High-low pricing mechanism- This mechanism apply when is when a company initially sells a product at a high price but lowers that price when the product drops in relevance.High-low pricing is commonly used by retail firms who sell seasonal or constantly-changing items, such as clothing, decor, and furniture.What makes a high/low pricing strategy appealing to sellers? Consumers enjoy anticipating sales and discounts, hence why Black Friday and other universal discount days are so popular.
Skimming pricing mechanism- A skimming pricing strategy is when companies charge the highest possible price for a new product and then lower the price over time as the product becomes less and less popular.Skimming is different than high-low pricing in that prices are lowered gradually over time.A skimming pricing strategy helps recover sunk costs and sell products well beyond their novelty, but the strategy can also annoy consumers who bought at full price and attract competitors who recognize the “fake” pricing margin as prices are lowered.

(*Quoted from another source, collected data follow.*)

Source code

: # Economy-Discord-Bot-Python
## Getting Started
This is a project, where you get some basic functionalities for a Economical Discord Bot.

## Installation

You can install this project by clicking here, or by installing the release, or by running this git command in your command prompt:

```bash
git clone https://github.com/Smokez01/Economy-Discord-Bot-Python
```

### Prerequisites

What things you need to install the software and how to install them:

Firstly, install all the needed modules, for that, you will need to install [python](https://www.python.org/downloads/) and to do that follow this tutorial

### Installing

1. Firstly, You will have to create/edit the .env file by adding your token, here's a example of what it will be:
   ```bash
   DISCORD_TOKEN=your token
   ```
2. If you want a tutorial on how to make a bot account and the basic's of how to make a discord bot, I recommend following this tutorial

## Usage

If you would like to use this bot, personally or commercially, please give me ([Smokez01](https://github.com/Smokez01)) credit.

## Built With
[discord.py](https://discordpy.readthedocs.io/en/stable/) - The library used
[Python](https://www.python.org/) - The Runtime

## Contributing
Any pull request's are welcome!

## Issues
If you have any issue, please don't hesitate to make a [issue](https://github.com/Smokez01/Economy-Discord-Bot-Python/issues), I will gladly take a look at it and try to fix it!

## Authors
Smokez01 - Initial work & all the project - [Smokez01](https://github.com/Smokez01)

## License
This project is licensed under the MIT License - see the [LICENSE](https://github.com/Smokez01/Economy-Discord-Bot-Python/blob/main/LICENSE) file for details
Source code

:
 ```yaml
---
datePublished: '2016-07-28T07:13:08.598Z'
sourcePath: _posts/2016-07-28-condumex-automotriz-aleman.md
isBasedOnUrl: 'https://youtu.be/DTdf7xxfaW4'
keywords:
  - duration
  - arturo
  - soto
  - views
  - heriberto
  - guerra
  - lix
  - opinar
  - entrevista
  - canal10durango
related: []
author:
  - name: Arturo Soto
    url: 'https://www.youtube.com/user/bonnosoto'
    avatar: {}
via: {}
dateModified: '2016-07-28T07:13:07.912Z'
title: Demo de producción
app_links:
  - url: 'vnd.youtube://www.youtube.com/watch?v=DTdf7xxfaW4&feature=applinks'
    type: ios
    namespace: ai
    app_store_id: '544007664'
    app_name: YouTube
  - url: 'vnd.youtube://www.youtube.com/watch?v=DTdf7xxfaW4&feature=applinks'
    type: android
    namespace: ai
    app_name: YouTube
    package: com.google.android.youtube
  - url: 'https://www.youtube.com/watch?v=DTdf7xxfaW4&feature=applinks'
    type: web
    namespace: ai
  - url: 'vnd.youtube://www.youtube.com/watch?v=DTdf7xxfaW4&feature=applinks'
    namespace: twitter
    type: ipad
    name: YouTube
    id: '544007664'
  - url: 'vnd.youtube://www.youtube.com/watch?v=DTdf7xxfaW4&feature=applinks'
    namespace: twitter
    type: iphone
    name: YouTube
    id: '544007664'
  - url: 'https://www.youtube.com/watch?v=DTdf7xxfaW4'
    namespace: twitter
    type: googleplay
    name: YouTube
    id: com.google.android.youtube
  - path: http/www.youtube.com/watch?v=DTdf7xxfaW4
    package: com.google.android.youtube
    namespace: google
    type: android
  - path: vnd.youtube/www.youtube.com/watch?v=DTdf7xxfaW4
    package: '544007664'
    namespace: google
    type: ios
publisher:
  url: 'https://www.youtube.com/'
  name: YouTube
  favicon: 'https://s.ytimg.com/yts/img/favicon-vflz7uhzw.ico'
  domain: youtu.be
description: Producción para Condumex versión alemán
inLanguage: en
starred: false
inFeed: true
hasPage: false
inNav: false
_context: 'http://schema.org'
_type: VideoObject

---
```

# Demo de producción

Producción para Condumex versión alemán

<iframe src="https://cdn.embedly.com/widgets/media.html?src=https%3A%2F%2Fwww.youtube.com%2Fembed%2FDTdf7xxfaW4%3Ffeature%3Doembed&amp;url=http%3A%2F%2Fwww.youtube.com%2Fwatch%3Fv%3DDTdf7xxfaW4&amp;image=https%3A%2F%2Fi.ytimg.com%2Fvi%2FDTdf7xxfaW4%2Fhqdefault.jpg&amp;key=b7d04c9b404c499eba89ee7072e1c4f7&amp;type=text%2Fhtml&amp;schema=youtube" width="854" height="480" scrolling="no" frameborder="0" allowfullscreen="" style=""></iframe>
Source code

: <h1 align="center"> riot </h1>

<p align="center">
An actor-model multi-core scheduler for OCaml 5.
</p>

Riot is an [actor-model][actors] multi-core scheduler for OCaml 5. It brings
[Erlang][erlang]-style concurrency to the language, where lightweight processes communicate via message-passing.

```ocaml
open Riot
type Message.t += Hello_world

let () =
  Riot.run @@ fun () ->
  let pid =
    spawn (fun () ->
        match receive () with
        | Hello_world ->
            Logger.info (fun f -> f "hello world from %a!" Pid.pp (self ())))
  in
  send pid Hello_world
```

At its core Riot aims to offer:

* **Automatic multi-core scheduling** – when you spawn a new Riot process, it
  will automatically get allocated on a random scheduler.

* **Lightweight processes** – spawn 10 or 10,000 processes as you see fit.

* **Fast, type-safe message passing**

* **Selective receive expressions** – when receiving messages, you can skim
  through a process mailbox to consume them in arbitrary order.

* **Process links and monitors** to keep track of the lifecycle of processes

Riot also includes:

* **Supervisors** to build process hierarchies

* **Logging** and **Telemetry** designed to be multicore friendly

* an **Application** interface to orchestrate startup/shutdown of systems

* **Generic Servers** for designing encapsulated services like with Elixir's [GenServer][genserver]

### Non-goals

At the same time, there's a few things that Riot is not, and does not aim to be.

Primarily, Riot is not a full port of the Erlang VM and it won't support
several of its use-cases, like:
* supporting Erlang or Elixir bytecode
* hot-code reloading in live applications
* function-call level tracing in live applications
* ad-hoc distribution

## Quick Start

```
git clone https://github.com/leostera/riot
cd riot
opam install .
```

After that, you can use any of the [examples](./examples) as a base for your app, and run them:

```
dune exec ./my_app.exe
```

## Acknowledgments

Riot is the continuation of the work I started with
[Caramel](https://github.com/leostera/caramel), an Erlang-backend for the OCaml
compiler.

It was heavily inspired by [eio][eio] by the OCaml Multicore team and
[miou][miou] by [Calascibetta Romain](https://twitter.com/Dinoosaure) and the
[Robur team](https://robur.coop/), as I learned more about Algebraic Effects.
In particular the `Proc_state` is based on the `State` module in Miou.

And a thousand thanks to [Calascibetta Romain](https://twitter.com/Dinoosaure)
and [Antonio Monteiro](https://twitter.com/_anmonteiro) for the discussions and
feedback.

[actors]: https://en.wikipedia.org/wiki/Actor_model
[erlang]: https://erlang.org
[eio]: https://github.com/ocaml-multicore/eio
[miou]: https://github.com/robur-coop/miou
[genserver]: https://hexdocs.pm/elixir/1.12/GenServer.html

Penetration pricing mechanism- Penetration pricing strategy is when companies enter the market with an extremely low price, effectively drawing attention (and revenue) away from higher-priced competitors. Penetration pricing isn’t sustainable in the long run, however, and is typically applied for a short time.This pricing method works best for brand new businesses looking for customers or for businesses who are breaking into an existing, competitive market.